Task:
Please repeat exactly the lines below from the one containing "1. **Pre-filtering:** Pokemon" down to the one containing "5. **Combined Scoring:**", both included, and nothing else.

(Extracted data entries)
>>>>>

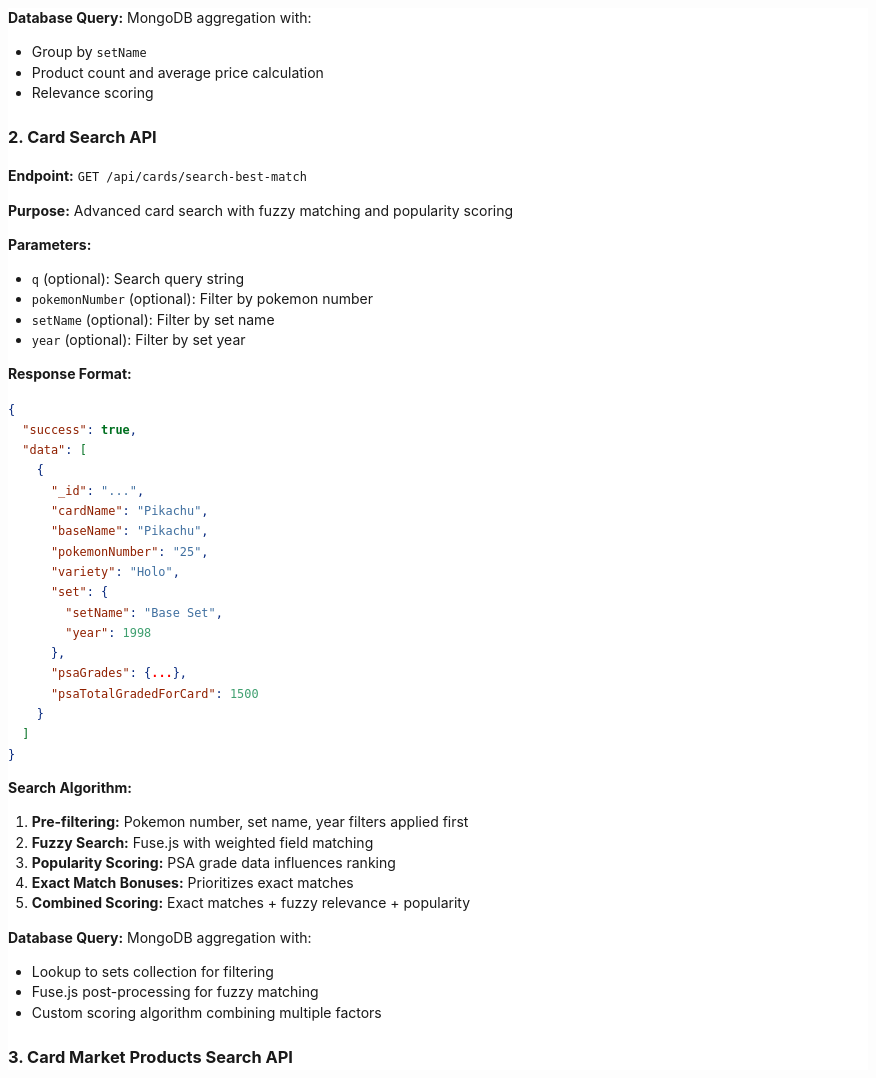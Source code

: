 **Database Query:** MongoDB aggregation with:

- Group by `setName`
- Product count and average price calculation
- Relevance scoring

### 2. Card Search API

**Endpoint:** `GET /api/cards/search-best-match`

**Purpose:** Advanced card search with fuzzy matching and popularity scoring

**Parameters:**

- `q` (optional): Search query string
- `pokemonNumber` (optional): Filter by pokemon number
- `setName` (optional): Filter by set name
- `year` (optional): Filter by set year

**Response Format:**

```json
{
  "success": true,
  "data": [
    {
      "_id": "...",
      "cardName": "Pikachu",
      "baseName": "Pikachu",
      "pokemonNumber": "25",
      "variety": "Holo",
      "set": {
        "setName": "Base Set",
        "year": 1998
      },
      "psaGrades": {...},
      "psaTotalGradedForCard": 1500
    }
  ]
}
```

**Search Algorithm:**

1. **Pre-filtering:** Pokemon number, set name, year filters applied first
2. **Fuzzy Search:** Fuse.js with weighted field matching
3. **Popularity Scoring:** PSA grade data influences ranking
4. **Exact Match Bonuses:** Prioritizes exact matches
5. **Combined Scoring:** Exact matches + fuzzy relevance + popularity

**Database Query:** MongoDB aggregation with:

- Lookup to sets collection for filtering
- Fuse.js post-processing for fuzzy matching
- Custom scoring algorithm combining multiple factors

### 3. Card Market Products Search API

<<<<<
>>>>>

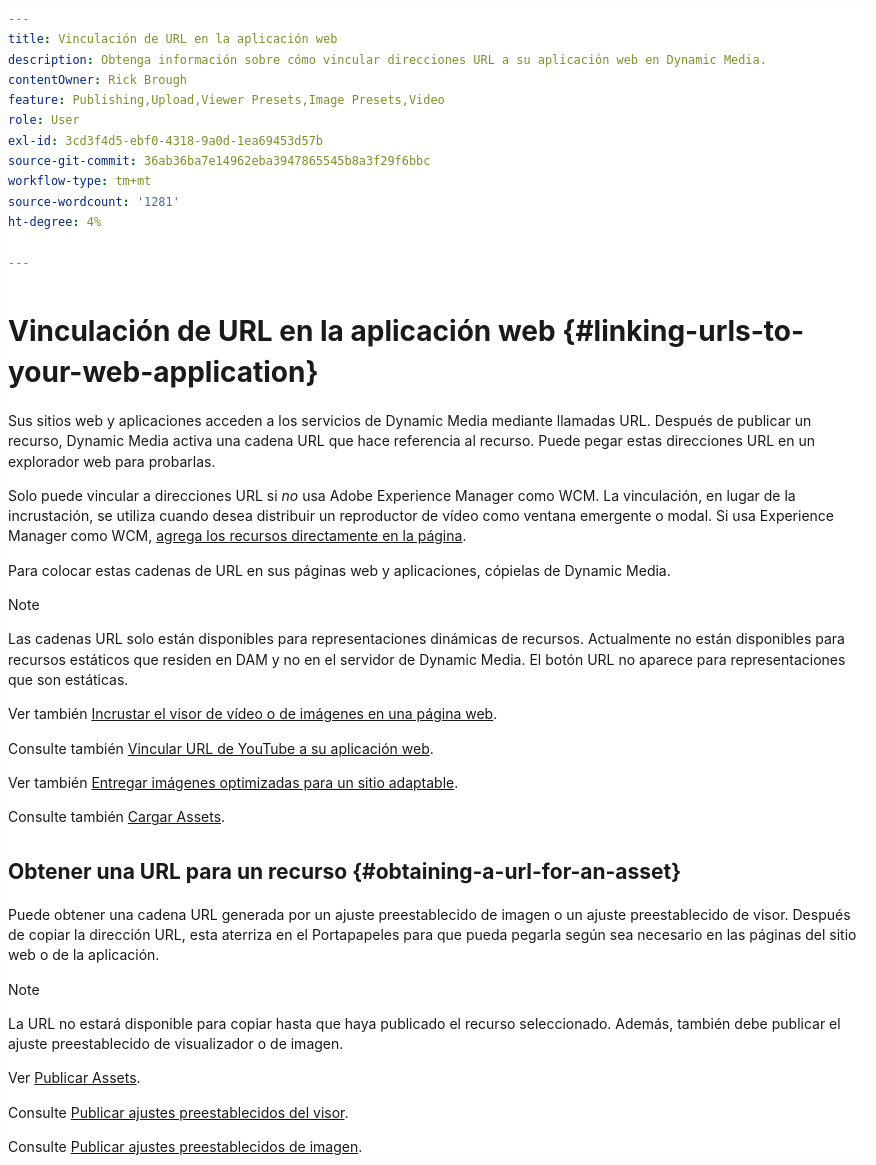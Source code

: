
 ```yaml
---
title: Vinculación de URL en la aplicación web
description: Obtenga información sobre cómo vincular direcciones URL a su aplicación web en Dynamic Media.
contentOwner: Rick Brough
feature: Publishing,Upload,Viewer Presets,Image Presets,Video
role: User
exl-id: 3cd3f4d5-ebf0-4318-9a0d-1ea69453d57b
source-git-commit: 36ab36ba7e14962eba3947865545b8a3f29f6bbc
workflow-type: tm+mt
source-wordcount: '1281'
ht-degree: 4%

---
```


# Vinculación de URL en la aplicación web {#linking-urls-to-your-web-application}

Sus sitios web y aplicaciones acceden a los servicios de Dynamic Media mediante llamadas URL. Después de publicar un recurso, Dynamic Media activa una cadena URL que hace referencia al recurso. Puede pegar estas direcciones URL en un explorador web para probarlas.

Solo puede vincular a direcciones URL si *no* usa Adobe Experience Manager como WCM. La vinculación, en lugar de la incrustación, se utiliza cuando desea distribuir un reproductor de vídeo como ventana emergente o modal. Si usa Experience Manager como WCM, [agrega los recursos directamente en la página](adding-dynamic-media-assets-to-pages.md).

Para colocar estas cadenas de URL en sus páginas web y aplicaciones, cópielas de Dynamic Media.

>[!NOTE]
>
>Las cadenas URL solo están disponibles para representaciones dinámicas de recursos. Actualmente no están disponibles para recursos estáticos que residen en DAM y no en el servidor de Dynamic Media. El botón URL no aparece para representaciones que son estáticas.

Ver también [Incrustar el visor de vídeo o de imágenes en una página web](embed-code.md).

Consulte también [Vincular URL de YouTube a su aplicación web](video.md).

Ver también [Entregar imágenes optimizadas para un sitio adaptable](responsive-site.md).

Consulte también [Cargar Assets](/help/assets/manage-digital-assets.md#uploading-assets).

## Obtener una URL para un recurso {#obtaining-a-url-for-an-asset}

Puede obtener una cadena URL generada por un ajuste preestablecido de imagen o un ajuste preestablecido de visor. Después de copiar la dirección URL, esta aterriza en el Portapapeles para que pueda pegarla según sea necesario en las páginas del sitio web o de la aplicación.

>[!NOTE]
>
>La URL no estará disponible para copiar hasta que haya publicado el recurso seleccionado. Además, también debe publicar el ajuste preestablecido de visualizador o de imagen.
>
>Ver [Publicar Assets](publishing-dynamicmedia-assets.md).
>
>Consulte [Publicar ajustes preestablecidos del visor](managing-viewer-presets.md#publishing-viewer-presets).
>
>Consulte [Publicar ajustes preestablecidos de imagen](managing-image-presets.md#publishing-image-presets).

<<<<<

Problem solution:
1. **Pre-filtering:** Pokemon number, set name, year filters applied first
2. **Fuzzy Search:** Fuse.js with weighted field matching
3. **Popularity Scoring:** PSA grade data influences ranking
4. **Exact Match Bonuses:** Prioritizes exact matches
5. **Combined Scoring:** Exact matches + fuzzy relevance + popularity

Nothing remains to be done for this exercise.